Device reputation firm iovation did some research and found that the online dating fraud rate originating from Europe grew 357% between Q1 2011 and Q1 2012.
The exact breakdown was:
Q1 2011 = .22
Q2 2011 = .50
Q3 2011 = .66
Q4 2011 = .73
Q1 2012 = 1.02
This is great news for iovation’s business model, while at the same time bad news for the online dating industry. The last thing it needs is more fraud, there’s plenty of it to go around already. I don’t know what the actual number of fraudulent activities was, but thats a pretty big jump.
While some larger, more savvy dating sites roll their own anti-fraud systems, the majority don’t have any anti-fraud protection in place at all. Active in the online community space for several years, iovation has a number of customers in the online dating space. I like their concept because it relies in part on a shared database of fraudulent devices, meaning that if a device has been tagged with a red flag, you’ll know that on your site the second they hit it and be able to head off the offender from the get-go. They have launched a new European data center as well, which means better, faster services for dating sites with a footprint in Europe. Plus then you can expense a trip to Amsterdam for business. More info.




“While some larger, more savvy dating sites roll their own anti-fraud systems…”
Smaller players like us have our own anti-fraud systems, too, you know:) We even got a healthy R&D subsidy from the Cdn gov’t for our solution. It cut down scammer infiltration by 95%. For the life of them, they can’t figure out how we are catching them. It’s a trade secret:)
Sam
What Fraud is this? Scammers, credit card fraudsters, false profiles?
Scamalytics API developed by RecSys.com uses multiple (including blacklists + real-time behavioural analysis) approaches to tackle this issue.
Happy to offer a free trial to anyone interested.
Regards
Nick Tsinonis
Recsys.com/scamalytics
Its quite extraordinary that scam and fraud is on the rise given all the new technology and investment dating sites are investing in detecting scams. The white label dating services provider that powers some of my sites have recently taken to manually verifying profiles, it has help them reduce fraud, I think their example is a beacon to the other dating sites to follow to combat fraud effectively.
I think the dating industry can come up some free to use collaborative services. Each site can push anonymized scammer data into the system and query back those data to see if there are any flagged actions related to those data on other sites. A standardized hashing mechanism could help us sort out the anonymization.

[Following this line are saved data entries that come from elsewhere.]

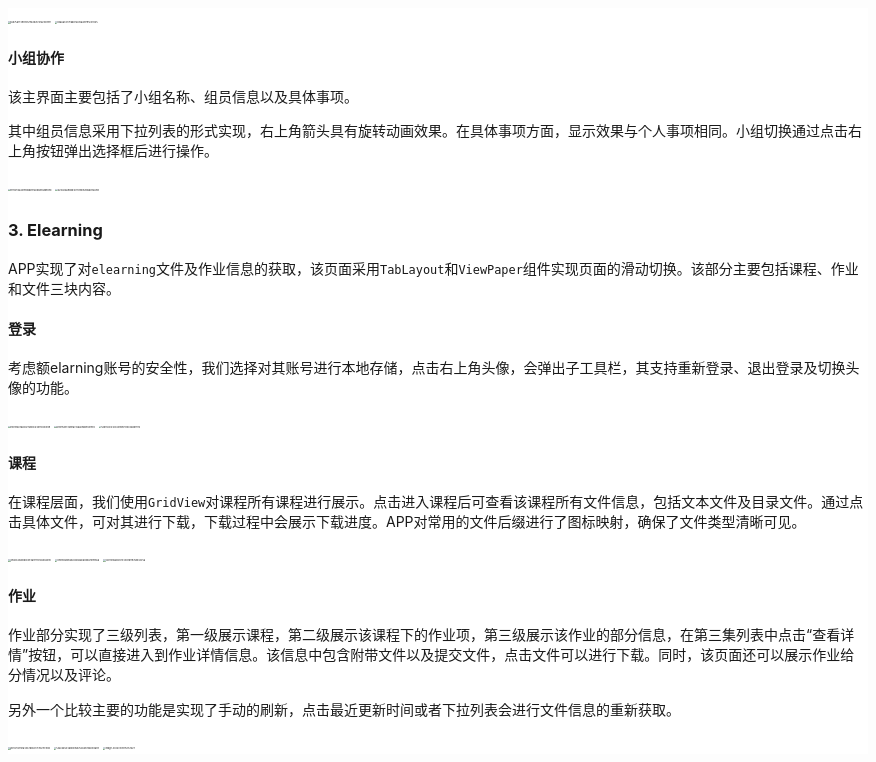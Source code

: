 <img src="C:\Users\98157\AppData\Local\Temp\WeChat Files\f6d758714949357e82d2f25162439e9.jpg" alt="f6d758714949357e82d2f25162439e9" style="zoom:16%;" />

<img src="C:\Users\98157\AppData\Local\Temp\WeChat Files\0d6664477e8ace63f462a1795c2e235.jpg" alt="0d6664477e8ace63f462a1795c2e235" style="zoom:16%;" />

#### 小组协作

该主界面主要包括了小组名称、组员信息以及具体事项。

其中组员信息采用下拉列表的形式实现，右上角箭头具有旋转动画效果。在具体事项方面，显示效果与个人事项相同。小组切换通过点击右上角按钮弹出选择框后进行操作。

<img src="C:\Users\98157\AppData\Local\Temp\WeChat Files\9f7d7c563299dda2ee60dca90ad90eb.jpg" alt="9f7d7c563299dda2ee60dca90ad90eb" style="zoom:16%;" />

<img src="C:\Users\98157\AppData\Local\Temp\WeChat Files\82082869ddd40f709bd5596ac963e31.jpg" alt="82082869ddd40f709bd5596ac963e31" style="zoom:16%;" />

### 3. Elearning

APP实现了对`elearning`文件及作业信息的获取，该页面采用`TabLayout`和`ViewPaper`组件实现页面的滑动切换。该部分主要包括课程、作业和文件三块内容。

#### 登录

考虑额elarning账号的安全性，我们选择对其账号进行本地存储，点击右上角头像，会弹出子工具栏，其支持重新登录、退出登录及切换头像的功能。

<img src="C:\Users\98157\AppData\Local\Temp\WeChat Files\e4b198078a40211a0bc34b7fcd40fd9.jpg" alt="e4b198078a40211a0bc34b7fcd40fd9" style="zoom:16%;" />

<img src="C:\Users\98157\AppData\Local\Temp\WeChat Files\87de15bf72fafe6c148609ad94419fd.jpg" alt="87de15bf72fafe6c148609ad94419fd" style="zoom:16%;" />

<img src="C:\Users\98157\AppData\Local\Temp\WeChat Files\52df761c5423429d972fb048dd71ff5.jpg" alt="52df761c5423429d972fb048dd71ff5" style="zoom:16%;" />

#### 课程

在课程层面，我们使用`GridView`对课程所有课程进行展示。点击进入课程后可查看该课程所有文件信息，包括文本文件及目录文件。通过点击具体文件，可对其进行下载，下载过程中会展示下载进度。APP对常用的文件后缀进行了图标映射，确保了文件类型清晰可见。

<img src="C:\Users\98157\AppData\Local\Temp\WeChat Files\498c334adfa002e46ee7fc128b082eb.jpg" alt="498c334adfa002e46ee7fc128b082eb" style="zoom:16%;" />

<img src="C:\Users\98157\AppData\Local\Temp\WeChat Files\beb9cda2e6b6135b86b80db87b99e68.jpg" alt="beb9cda2e6b6135b86b80db87b99e68" style="zoom:16%;" />

<img src="C:\Users\98157\AppData\Local\Temp\WeChat Files\13c1f0966e84e4440ea1197cab34256.jpg" alt="13c1f0966e84e4440ea1197cab34256" style="zoom:16%;" />

#### 作业

作业部分实现了三级列表，第一级展示课程，第二级展示该课程下的作业项，第三级展示该作业的部分信息，在第三集列表中点击“查看详情”按钮，可以直接进入到作业详情信息。该信息中包含附带文件以及提交文件，点击文件可以进行下载。同时，该页面还可以展示作业给分情况以及评论。

另外一个比较主要的功能是实现了手动的刷新，点击最近更新时间或者下拉列表会进行文件信息的重新获取。

<img src="C:\Users\98157\AppData\Local\Temp\WeChat Files\ac1070295f64437ad3c77ce32e41fbd.jpg" alt="ac1070295f64437ad3c77ce32e41fbd" style="zoom:16%;" />

<img src="C:\Users\98157\AppData\Local\Temp\WeChat Files\526c385048db0d5b252835e08b4d649.jpg" alt="526c385048db0d5b252835e08b4d649" style="zoom:16%;" />

<img src="C:\Users\98157\AppData\Roaming\Typora\typora-user-images\image-20230105195457827.png" alt="image-20230105195457827" style="zoom:16%;" />
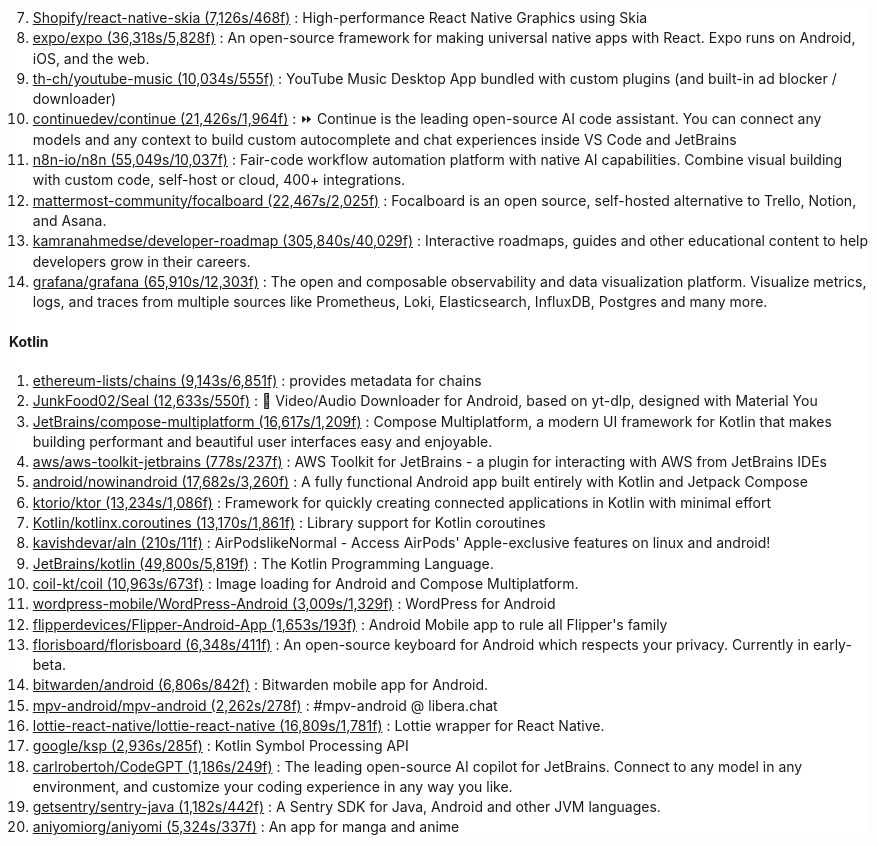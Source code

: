 7. [Shopify/react-native-skia (7,126s/468f)](https://github.com/Shopify/react-native-skia) : High-performance React Native Graphics using Skia
8. [expo/expo (36,318s/5,828f)](https://github.com/expo/expo) : An open-source framework for making universal native apps with React. Expo runs on Android, iOS, and the web.
9. [th-ch/youtube-music (10,034s/555f)](https://github.com/th-ch/youtube-music) : YouTube Music Desktop App bundled with custom plugins (and built-in ad blocker / downloader)
10. [continuedev/continue (21,426s/1,964f)](https://github.com/continuedev/continue) : ⏩ Continue is the leading open-source AI code assistant. You can connect any models and any context to build custom autocomplete and chat experiences inside VS Code and JetBrains
11. [n8n-io/n8n (55,049s/10,037f)](https://github.com/n8n-io/n8n) : Fair-code workflow automation platform with native AI capabilities. Combine visual building with custom code, self-host or cloud, 400+ integrations.
12. [mattermost-community/focalboard (22,467s/2,025f)](https://github.com/mattermost-community/focalboard) : Focalboard is an open source, self-hosted alternative to Trello, Notion, and Asana.
13. [kamranahmedse/developer-roadmap (305,840s/40,029f)](https://github.com/kamranahmedse/developer-roadmap) : Interactive roadmaps, guides and other educational content to help developers grow in their careers.
14. [grafana/grafana (65,910s/12,303f)](https://github.com/grafana/grafana) : The open and composable observability and data visualization platform. Visualize metrics, logs, and traces from multiple sources like Prometheus, Loki, Elasticsearch, InfluxDB, Postgres and many more.

#### Kotlin
1. [ethereum-lists/chains (9,143s/6,851f)](https://github.com/ethereum-lists/chains) : provides metadata for chains
2. [JunkFood02/Seal (12,633s/550f)](https://github.com/JunkFood02/Seal) : 🦭 Video/Audio Downloader for Android, based on yt-dlp, designed with Material You
3. [JetBrains/compose-multiplatform (16,617s/1,209f)](https://github.com/JetBrains/compose-multiplatform) : Compose Multiplatform, a modern UI framework for Kotlin that makes building performant and beautiful user interfaces easy and enjoyable.
4. [aws/aws-toolkit-jetbrains (778s/237f)](https://github.com/aws/aws-toolkit-jetbrains) : AWS Toolkit for JetBrains - a plugin for interacting with AWS from JetBrains IDEs
5. [android/nowinandroid (17,682s/3,260f)](https://github.com/android/nowinandroid) : A fully functional Android app built entirely with Kotlin and Jetpack Compose
6. [ktorio/ktor (13,234s/1,086f)](https://github.com/ktorio/ktor) : Framework for quickly creating connected applications in Kotlin with minimal effort
7. [Kotlin/kotlinx.coroutines (13,170s/1,861f)](https://github.com/Kotlin/kotlinx.coroutines) : Library support for Kotlin coroutines
8. [kavishdevar/aln (210s/11f)](https://github.com/kavishdevar/aln) : AirPodslikeNormal - Access AirPods' Apple-exclusive features on linux and android!
9. [JetBrains/kotlin (49,800s/5,819f)](https://github.com/JetBrains/kotlin) : The Kotlin Programming Language.
10. [coil-kt/coil (10,963s/673f)](https://github.com/coil-kt/coil) : Image loading for Android and Compose Multiplatform.
11. [wordpress-mobile/WordPress-Android (3,009s/1,329f)](https://github.com/wordpress-mobile/WordPress-Android) : WordPress for Android
12. [flipperdevices/Flipper-Android-App (1,653s/193f)](https://github.com/flipperdevices/Flipper-Android-App) : Android Mobile app to rule all Flipper's family
13. [florisboard/florisboard (6,348s/411f)](https://github.com/florisboard/florisboard) : An open-source keyboard for Android which respects your privacy. Currently in early-beta.
14. [bitwarden/android (6,806s/842f)](https://github.com/bitwarden/android) : Bitwarden mobile app for Android.
15. [mpv-android/mpv-android (2,262s/278f)](https://github.com/mpv-android/mpv-android) : #mpv-android @ libera.chat
16. [lottie-react-native/lottie-react-native (16,809s/1,781f)](https://github.com/lottie-react-native/lottie-react-native) : Lottie wrapper for React Native.
17. [google/ksp (2,936s/285f)](https://github.com/google/ksp) : Kotlin Symbol Processing API
18. [carlrobertoh/CodeGPT (1,186s/249f)](https://github.com/carlrobertoh/CodeGPT) : The leading open-source AI copilot for JetBrains. Connect to any model in any environment, and customize your coding experience in any way you like.
19. [getsentry/sentry-java (1,182s/442f)](https://github.com/getsentry/sentry-java) : A Sentry SDK for Java, Android and other JVM languages.
20. [aniyomiorg/aniyomi (5,324s/337f)](https://github.com/aniyomiorg/aniyomi) : An app for manga and anime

As long as people give money to total strangers (including beyond stupid things like wiring money to West Africa), there will always be attempts by scammers to relieve them of their hard-earned savings.
This is the battle we face: protecting our members from annoying messages from scammers – and protecting those minority of fools (from themselves) who keep the scammers employed.
Fortunately, in our case, we keep almost all of the scammers out. The ones who get through get caught quickly by our dedicated group of members-vounteers. Or, we catch them ourselves. Unfortunately, we cannot protect (100% of the time, anyway) those who insist on sending their money to these thieves.
Just as we are finding it hard to get into the dating game stuff like this comes along, is internet dating in trouble?
“As long as people give money to total strangers (including beyond stupid things like wiring money to West Africa), there will always be attempts by scammers to relieve them of their hard-earned savings.” — I completely agree with this statement. No amount of tools can prevent this.
Hmmm – is someone going to challenge Iovation’s method for research?
We haven’t seen any growth in scammers in that period and we’ve got over a third of the UK online dating market which is pretty significant in Europe. So I’d question where they’re getting their data from – are there many dating companies still using Iovation now? And if not, what is their dataset based on?
Scammers are a problem, but not to the extent their PR machine would have you believe.
Ross
See: http://www.iovation.com/press-release-042512/ linked to the article.
“The top three European countries for online fraud over the last year were Romania, Lithuania and Croatia according to iovation.”
I think that explains it … or part. Higher % detection doesn’t necessarily mean higher fraud. Their systems could have improved and they might have new clients/industries that operate in more fraud-heavy countries.
Headline a bit sensationalist … I guess PR agency did their job.